遡ること2001年9月11日。アートスクールを卒業後、アニメの仕事のためにマンハッタン行きのフェリーに乗船していたジェラルド・ウェイ(ヴォーカル)。彼が目撃したのは、ワールドトレードセンターに飛行機2機が突き刺さっている、まるで映画の1シーンのような信じられない光景だった。そして、その後タワーの崩落やそこから地面へ落下する人々の姿を目の当たりにしたことで、彼は人生を音楽に捧げると誓ったという。

早速、当時のドラマー、マット・ペリシアーに声をかけ、2人は“Skylines And Turnstiles”(2002年作『I Brought You My Bullets, You Brought Me Your Love』収録曲)を作った。この曲の〈こんなものを見た後で/イノセンスを取り戻すことはできるのか〉 という歌詞には、ジェラルドが当時受けた絶望のほどを窺い知ることができる。

“Skylines And Turnstyles”のデモ

 

多様な音楽志向を反映しつつ、独自の死生観を表現

ジェラルドとマットの2人で始まったマイケミは、ギタリストのレイ・トロ、ジェラルドの弟でありベーシストのマイキー・ウェイが集まって本格的に始動。対バンしたペンシー・プレップのフランク・アイエロ(ギター)を加えた5人体制でバンドが整った。その後、ポスト・ハードコア・バンド、サーズデイのジェフ・リックリーが参画していたレーベル、アイボール・レコーズから、ジェフのプロデュースでアルバムを録音。バンド結成から僅か3ヶ月で初作『I Brought You My Bullets, You Brought Me Your Love』をリリースした。

MY CHEMICAL ROMANCE 『I Brought You My Bullets, You Brought Me Your Love』 Eyeball(2002)
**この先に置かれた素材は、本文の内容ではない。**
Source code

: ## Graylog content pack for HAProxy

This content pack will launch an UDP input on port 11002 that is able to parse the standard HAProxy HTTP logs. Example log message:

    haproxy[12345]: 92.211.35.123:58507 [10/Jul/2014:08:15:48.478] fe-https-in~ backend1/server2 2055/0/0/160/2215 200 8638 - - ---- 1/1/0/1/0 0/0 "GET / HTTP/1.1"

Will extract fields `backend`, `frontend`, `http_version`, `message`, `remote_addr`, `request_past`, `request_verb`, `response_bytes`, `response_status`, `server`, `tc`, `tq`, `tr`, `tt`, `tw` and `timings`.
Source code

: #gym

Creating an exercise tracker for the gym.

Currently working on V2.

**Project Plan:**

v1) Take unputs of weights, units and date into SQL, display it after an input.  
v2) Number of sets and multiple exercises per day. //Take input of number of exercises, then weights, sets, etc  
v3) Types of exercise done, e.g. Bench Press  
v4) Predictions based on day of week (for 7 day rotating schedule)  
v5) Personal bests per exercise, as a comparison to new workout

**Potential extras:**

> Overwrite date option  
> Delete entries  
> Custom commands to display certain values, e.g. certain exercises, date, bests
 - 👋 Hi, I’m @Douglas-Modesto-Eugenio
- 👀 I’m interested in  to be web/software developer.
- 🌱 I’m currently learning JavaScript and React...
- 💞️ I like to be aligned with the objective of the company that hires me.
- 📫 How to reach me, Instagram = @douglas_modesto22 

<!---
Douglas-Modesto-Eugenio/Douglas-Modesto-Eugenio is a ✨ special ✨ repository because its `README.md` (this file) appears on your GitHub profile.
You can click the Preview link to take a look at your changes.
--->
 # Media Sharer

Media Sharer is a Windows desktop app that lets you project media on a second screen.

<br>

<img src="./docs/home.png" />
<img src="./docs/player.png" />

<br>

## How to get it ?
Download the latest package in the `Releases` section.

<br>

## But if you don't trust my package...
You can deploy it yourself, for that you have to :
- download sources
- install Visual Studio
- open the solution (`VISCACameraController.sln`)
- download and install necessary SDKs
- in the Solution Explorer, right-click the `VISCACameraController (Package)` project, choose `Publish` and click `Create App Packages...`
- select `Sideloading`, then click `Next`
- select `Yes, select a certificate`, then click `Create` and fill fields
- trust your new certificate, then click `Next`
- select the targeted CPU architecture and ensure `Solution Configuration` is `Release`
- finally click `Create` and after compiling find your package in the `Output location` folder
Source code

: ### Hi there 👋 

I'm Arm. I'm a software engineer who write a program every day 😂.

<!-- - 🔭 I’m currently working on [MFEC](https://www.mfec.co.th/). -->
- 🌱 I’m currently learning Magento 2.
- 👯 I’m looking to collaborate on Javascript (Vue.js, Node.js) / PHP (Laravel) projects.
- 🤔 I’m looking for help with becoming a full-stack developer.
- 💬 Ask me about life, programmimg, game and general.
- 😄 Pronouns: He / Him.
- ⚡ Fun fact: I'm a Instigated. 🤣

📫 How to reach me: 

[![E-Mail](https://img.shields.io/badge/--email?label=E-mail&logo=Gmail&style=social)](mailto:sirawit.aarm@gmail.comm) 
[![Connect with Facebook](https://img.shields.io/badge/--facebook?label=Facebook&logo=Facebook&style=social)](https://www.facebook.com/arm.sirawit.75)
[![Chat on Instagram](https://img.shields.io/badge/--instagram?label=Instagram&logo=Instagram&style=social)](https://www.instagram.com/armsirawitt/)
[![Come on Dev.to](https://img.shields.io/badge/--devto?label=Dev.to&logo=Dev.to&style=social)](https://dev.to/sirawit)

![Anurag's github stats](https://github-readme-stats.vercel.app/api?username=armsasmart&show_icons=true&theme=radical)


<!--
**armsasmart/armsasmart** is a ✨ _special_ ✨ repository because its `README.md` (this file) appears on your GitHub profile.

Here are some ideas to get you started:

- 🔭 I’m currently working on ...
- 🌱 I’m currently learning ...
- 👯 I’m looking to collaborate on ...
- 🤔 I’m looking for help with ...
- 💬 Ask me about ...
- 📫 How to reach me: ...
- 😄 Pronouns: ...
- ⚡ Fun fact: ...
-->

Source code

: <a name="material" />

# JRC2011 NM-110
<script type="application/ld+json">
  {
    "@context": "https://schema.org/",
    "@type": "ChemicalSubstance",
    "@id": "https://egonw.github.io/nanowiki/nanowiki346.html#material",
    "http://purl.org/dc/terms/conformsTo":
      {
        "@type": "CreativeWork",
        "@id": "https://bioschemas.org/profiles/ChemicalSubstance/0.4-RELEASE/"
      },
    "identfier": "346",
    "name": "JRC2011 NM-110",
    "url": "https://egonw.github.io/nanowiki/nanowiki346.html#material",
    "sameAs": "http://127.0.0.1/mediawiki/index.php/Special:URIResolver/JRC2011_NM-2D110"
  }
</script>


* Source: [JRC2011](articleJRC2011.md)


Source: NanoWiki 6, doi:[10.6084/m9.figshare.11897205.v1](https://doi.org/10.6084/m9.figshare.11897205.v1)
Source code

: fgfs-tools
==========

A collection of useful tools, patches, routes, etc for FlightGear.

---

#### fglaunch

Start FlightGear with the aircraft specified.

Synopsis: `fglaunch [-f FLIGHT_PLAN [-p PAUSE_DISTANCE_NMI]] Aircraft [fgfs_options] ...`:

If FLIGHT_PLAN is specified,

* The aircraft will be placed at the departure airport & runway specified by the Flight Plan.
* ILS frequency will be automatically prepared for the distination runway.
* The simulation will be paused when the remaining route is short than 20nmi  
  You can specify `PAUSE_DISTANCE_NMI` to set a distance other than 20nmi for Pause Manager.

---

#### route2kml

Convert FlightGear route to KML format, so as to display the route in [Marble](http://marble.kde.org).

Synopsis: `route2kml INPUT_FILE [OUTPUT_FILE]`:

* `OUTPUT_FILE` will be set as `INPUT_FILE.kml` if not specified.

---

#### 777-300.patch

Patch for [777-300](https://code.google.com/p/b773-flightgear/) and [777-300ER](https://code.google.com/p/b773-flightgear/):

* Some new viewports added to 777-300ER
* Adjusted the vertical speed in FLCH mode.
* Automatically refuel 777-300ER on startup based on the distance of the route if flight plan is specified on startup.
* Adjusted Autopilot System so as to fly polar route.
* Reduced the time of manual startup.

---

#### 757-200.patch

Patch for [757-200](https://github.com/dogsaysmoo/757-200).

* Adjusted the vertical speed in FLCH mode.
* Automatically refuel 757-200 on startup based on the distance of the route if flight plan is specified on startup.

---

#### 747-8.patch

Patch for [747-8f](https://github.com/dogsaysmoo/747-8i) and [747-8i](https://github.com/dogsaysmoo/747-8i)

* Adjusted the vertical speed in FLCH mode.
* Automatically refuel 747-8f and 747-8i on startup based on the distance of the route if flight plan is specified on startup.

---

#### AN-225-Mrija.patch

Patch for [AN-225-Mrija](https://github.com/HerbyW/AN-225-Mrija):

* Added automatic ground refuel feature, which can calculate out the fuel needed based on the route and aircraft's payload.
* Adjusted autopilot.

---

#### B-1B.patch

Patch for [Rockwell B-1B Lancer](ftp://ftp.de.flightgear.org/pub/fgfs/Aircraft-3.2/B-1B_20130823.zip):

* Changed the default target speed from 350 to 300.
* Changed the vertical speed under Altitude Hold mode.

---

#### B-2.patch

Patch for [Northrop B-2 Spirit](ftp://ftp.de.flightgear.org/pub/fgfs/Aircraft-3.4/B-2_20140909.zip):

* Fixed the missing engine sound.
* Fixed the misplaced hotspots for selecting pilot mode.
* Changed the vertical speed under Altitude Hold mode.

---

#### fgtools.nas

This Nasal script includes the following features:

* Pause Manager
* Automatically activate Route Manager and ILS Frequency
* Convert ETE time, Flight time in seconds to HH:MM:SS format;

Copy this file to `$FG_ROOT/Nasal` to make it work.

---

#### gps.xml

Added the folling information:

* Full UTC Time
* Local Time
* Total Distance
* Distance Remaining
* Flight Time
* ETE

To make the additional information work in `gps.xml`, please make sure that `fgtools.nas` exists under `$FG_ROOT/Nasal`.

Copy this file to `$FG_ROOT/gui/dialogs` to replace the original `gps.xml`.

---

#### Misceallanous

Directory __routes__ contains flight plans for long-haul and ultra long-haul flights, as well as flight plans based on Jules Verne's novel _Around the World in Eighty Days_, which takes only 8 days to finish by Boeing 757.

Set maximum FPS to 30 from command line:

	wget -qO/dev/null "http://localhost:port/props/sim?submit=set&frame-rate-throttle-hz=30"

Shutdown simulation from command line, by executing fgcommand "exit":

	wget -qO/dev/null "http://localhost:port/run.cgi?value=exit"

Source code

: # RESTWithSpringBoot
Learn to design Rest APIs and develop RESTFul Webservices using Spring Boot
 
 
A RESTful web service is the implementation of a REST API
 彼らの音楽嗜好はそれぞれ異なり、アイアン・メイデン、ミスフィッツ、ブラック・フラッグ、メタリカ、メガデス、スレイヤー、レッド・ツェッペリン、クイーン、デヴィッド・ボウイ、スミス/モリッシーなどさまざまなアーティストから影響を受けている。その多様性は、作品を追うごとに花開いて行くのだが、すでに『I Brought〜』でもホラーパンクやメタル、さらに映画やミュージカルのようなコンセプチュアルな要素もあり、荒削りながらも唯一無二の存在感を示していた。復活後も同作からの楽曲を披露しているので、ぜひチェックしてもらいたい。

2006年作『I Brought You My Bullets, You Brought Me Your Love』収録曲”Our Lady of Sorrows”

そして、そんなファースト・アルバムから、彼らのメッセージは一貫している。それは、死生観に関わるものだ。マイケミの作品には、さまざまな形で人生の終わりに向けた思索が込められている。そして、そこには911だけではなく、メンバーの出身地であるニュージャージー州ベルビルが、犯罪の多発する場所であることも関係しているように思える。彼らの音楽によって人生を救われたと語るファンは多いが、彼ら自身もマイケミによって人生が救われたことを知ることができるのが、メンバーのインタビューや初期の貴重な映像満載のライブCD&ドキュメンタリーDVD作品『Life On The Murder Scene』(2006年)だ。